Mais le bonheur de vivre dans une démocratie s’accompagne aussi de certains risques. Les citoyens peuvent représenter, pour les partis politiques et les élus, autant de personnes à convaincre – ce qui est dans la nature même du processus démocratique – mais aussi parfois à séduire, ce qui peut l’être moins si la séduction devient un objectif en soit.
La démocratie comporte son lot de grandeur et de servitude. Elle n’est pas à l’abri de celles et ceux qui pourraient vouloir la dévoyer ou l’instrumentaliser pour leurs propres finalités. Le premier devoir des citoyens pourrait donc être de veiller à élire des personnes qui s’engagent à servir l’outil démocratique sans songer à se servir d’abord.

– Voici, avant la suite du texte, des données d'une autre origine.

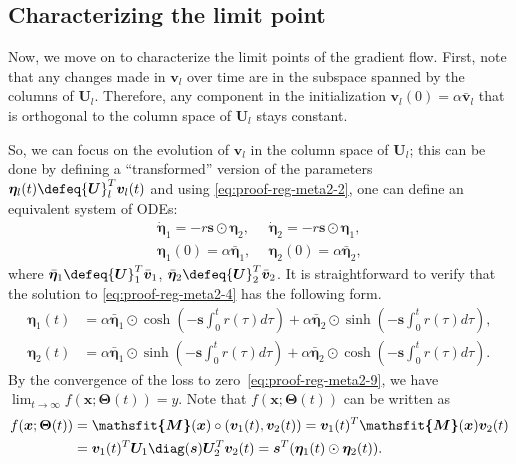 \documentclass{article} %
\def\vs{{\bm{s}}}
\def\vv{{\bm{v}}}
\def\vx{{\bm{x}}}
\def\mU{{\bm{U}}}
\newcommand{\tens}[1]{\bm{\mathsfit{#1}}}
\def\tM{{\tens{M}}}
\newcommand{\bTheta}{\bm{\Theta}}
\newcommand{\veta}{{\bm{\eta}}}
\begin{document}
\subsection{Characterizing the limit point}
Now, we move on to characterize the limit points of the gradient flow. First, note that any changes made in $\vv_l$ over time are in the subspace spanned by the columns of $\mU_l$. Therefore, any component in the initialization $\vv_l(0) = \alpha \bar \vv_l$ that is orthogonal to the column space of $\mU_l$ stays constant.

So, we can focus on the evolution of $\vv_l$ in the column space of $\mU_l$; this can be done by defining a ``transformed'' version of the parameters $\veta_l(t) \defeq \mU_l^T \vv_l(t)$ and using \eqref{eq:proof-reg-meta2-2}, one can define an equivalent system of ODEs:
\begin{equation}
\label{eq:proof-reg-meta2-4}
\begin{aligned}
    \dot \veta_1 = -r \vs \odot \veta_2,~&~
    \dot \veta_2 = -r \vs \odot \veta_1,\\
    \veta_1(0) = \alpha \bar \veta_1,~&~
    \veta_2(0) = \alpha \bar \veta_2,
\end{aligned}
\end{equation}
where $\bar \veta_1 \defeq \mU_1^T \bar \vv_1$, $\bar \veta_2 \defeq \mU_2^T \bar \vv_2$.
It is straightforward to verify that the solution to \eqref{eq:proof-reg-meta2-4} has the following form.
\begin{equation}
\label{eq:proof-reg-meta2-7}
\begin{aligned}
    \veta_1(t) &= 
    \alpha \bar \veta_1 \odot \cosh \left (-\vs \int_0^t r(\tau)d\tau \right) 
    + \alpha \bar \veta_2 \odot \sinh \left (-\vs \int_0^t r(\tau)d\tau \right)
    ,\\
    \veta_2(t) &= 
    \alpha \bar \veta_1 \odot \sinh \left (-\vs \int_0^t r(\tau)d\tau \right) 
    + \alpha \bar \veta_2 \odot \cosh \left (-\vs \int_0^t r(\tau)d\tau \right).
\end{aligned}
\end{equation}
By the convergence of the loss to zero~\eqref{eq:proof-reg-meta2-9}, we have $\lim_{t \to \infty} f(\vx; \bTheta(t)) = y$. Note that $f(\vx; \bTheta(t))$ can be written as
\begin{align*}
    f(\vx; \bTheta(t))
    &= \tM(\vx) \circ (\vv_1(t), \vv_2(t))
    = \vv_1(t)^T \tM(\vx) \vv_2(t)\\
    &= \vv_1(t)^T \mU_1 \diag(\vs) \mU_2^T \vv_2(t)
    = \vs^T (\veta_1(t) \odot \veta_2(t)).
\end{align*}
\end{document}
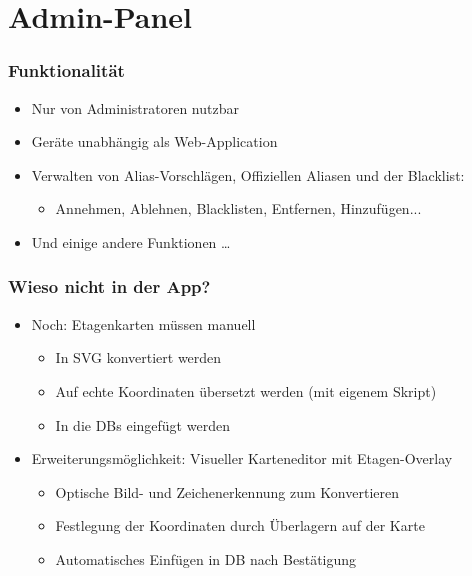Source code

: \section{Admin-Panel}

\begin{frame}\frametitle{Funktionalität}
    \begin{itemize}
        \item Nur von Administratoren nutzbar
        \item Geräte unabhängig als Web-Application
        \item Verwalten von Alias-Vorschlägen, Offiziellen Aliasen und der Blacklist: \begin{itemize}
            \item Annehmen, Ablehnen, Blacklisten, Entfernen, Hinzufügen...
        \end{itemize}
        \item Und einige andere Funktionen \dots
    \end{itemize}
\end{frame}

\begin{frame}\frametitle{Wieso nicht in der App?}
    \begin{itemize}
        \item Noch: Etagenkarten müssen manuell \begin{itemize}
            \item In SVG konvertiert werden
            \item Auf echte Koordinaten übersetzt werden (mit eigenem Skript)
            \item In die DBs eingefügt werden
        \end{itemize}
        \item Erweiterungsmöglichkeit: Visueller Karteneditor mit Etagen-Overlay \begin{itemize}
            \item Optische Bild- und Zeichenerkennung zum Konvertieren
            \item Festlegung der Koordinaten durch Überlagern auf der Karte
            \item Automatisches Einfügen in DB nach Bestätigung   
        \end{itemize}
    \end{itemize}
\end{frame}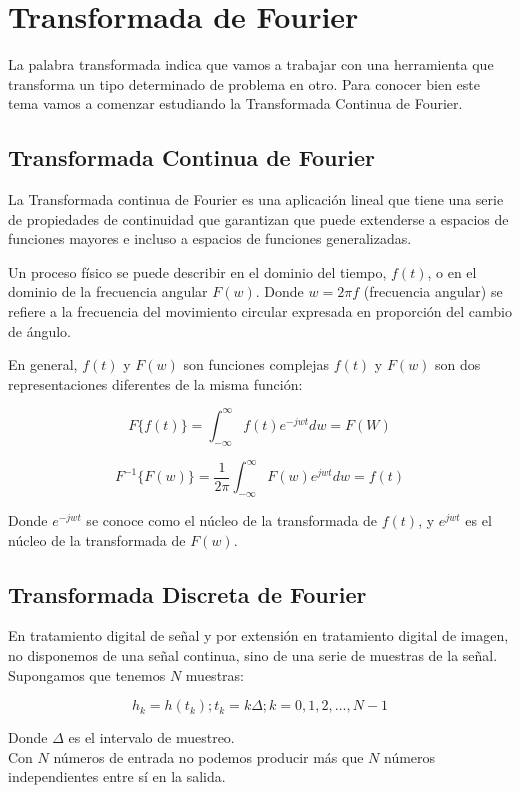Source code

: \documentclass[a4paper]{article}
\begin{document}
\section{Transformada de Fourier}

La palabra transformada indica que vamos a trabajar con una herramienta que transforma un tipo determinado de problema en otro. Para conocer bien este tema vamos a comenzar estudiando la Transformada Continua de Fourier.

\subsection{Transformada Continua de Fourier}

La Transformada continua de Fourier es una aplicación lineal que tiene una serie de propiedades de continuidad que garantizan que puede extenderse a espacios de funciones mayores e incluso a espacios de funciones generalizadas.

Un proceso físico se puede describir en el dominio del tiempo, $f(t)$,  o en el dominio de la frecuencia angular $F(w)$. Donde  $w = 2 \pi f$ (frecuencia angular) se refiere a la frecuencia del movimiento circular expresada en proporción del cambio de ángulo.

En general, $f(t)$ y $F(w)$ son funciones complejas $f(t)$  y $F(w)$ son dos representaciones diferentes de la misma función:


$$F \{f(t)\} = \int_{-\infty}^{\infty} f(t) e^{-jwt} dw = F(W)  $$


$$F^{-1}\{F(w)\} = \frac{1}{2\pi} \int_{-\infty}^{\infty}  F(w) e^{jwt} dw = f(t) $$

Donde $e^{-jwt}$ se conoce como el núcleo de la transformada de $f(t)$, y $e^{jwt}$ es el núcleo de la transformada de $F(w)$.

\subsection{Transformada Discreta de Fourier}

En tratamiento digital de señal y por extensión en tratamiento digital de imagen, no disponemos de una señal continua, sino de una serie de muestras de la señal. Supongamos que tenemos $N$ muestras:  

$$ h_k = h(t_k); t_k = k \Delta; k = 0,1,2,..., N-1 $$

Donde $\Delta$ es el intervalo de muestreo.\\

Con $N$ números de entrada no podemos producir más que $N$ números independientes entre sí en la salida.\\
\end{document}
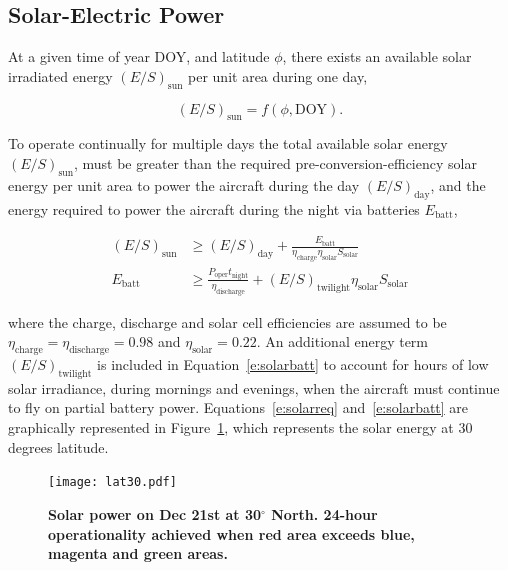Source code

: \subsection{Solar-Electric Power}

At a given time of year DOY, and latitude $\phi$, there exists an available solar irradiated energy $(E/S)_{\text{sun}}$ per unit area during one day,

\begin{equation}
    \label{e:solarfunc}
    (E/S)_{\text{sun}} = f(\phi, \text{DOY}).
\end{equation}

To operate continually for multiple days the total available solar energy $(E/S)_{\text{sun}}$, must be greater than the required pre-conversion-efficiency solar energy per unit area to power the aircraft during the day $(E/S)_{\text{day}}$, and the energy required to power the aircraft during the night via batteries $E_{\text{batt}}$,\cite{solartech}

\begin{align}
    \label{e:solarreq}
    (E/S)_{\text{sun}}  &\geq (E/S)_{\text{day}} + \frac{E_{\text{batt}}}{\eta_{\text{charge}}\eta_{\text{solar}} S_{\text{solar}}} \\
    \label{e:solarbatt}
    E_{\text{batt}} &\geq \frac{P_{\text{oper}}t_{\text{night}}}{\eta_{\text{discharge}}} + (E/S)_{\text{twilight}} \eta_{\text{solar}} S_{\text{solar}}
\end{align}

where the charge, discharge and solar cell efficiencies are assumed to be $\eta_{\text{charge}} = \eta_{\text{discharge}} = 0.98$ and $\eta_{\text{solar}}= 0.22$. 
An additional energy term $(E/S)_{\text{twilight}}$ is included in Equation~\eqref{e:solarbatt} to account for hours of low solar irradiance, during mornings and evenings, when the aircraft must continue to fly on partial battery power. 
Equations~\eqref{e:solarreq} and~\eqref{e:solarbatt} are graphically represented in Figure~\ref{f:lat30}, which represents the solar energy at 30 degrees latitude. 

\begin{figure}[H]
	\begin{center}
	\texttt{[image: lat30.pdf]}
    \caption{\textbf{Solar power on Dec 21st at 30$^{\circ}$ North. 24-hour operationality achieved when red area exceeds blue, magenta and green areas. }}
	\label{f:lat30}
	\end{center}
\end{figure}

Il n’en va pas toujours ainsi. Nos institutions démocratiques n’échappent ni à la démagogie ni au populisme. Ces termes ne sont pas synonymes mais complémentaires. Le populisme, dans l’acception actuelle de ce terme, exprime l’idée d’un courant politique qui se proclame le défenseur du peuple contre les puissances d’argent et les étrangers, selon le dictionnaire encyclopédique de la langue française (Hachette). C’est dire que l’on peut être populiste de droite comme de gauche, suivant l’ennemi que l’on désigne.
Le populisme sait revêtir les habits qui plaisent, même si au fond d’eux, nombre de citoyens finissent par ne pas être dupes. Le populisme se nourrit des boucs émissaires qu’il désigne au gré des besoins. Il se nourrit des difficultés économiques et sociales et s’attache à les amplifier. Il divise pour mieux régner et ceux qui manient cette arme en politique peuvent difficilement s’en passer ensuite. On peut se demander d’ailleurs si un parti qui use régulièrement du populisme est encore un parti politique, capable de réfléchir, de faire des propositions et d’assumer une vraie fonction d’acteur dans la démocratie directe.
Quant à la démagogie, c’est une démarche tout aussi perverse si ce n’est davantage. Prendre le peuple en otage, prétendre représenter les citoyens alors que l’on espère régner en autocrate en prenant le peuple en otage.
Le plus grand danger, de tout cela, consiste, pour les partis et les élus politiques, à se laisser tenter par le succès que peuvent rencontrer les démagogues et les populistes. Et pourtant, il faut savoir résister, adopter, en politique, une éthique qui garantisse le respect des citoyennes et des citoyens. C’est le moins que l’on puisse attendre de nous, élus politiques!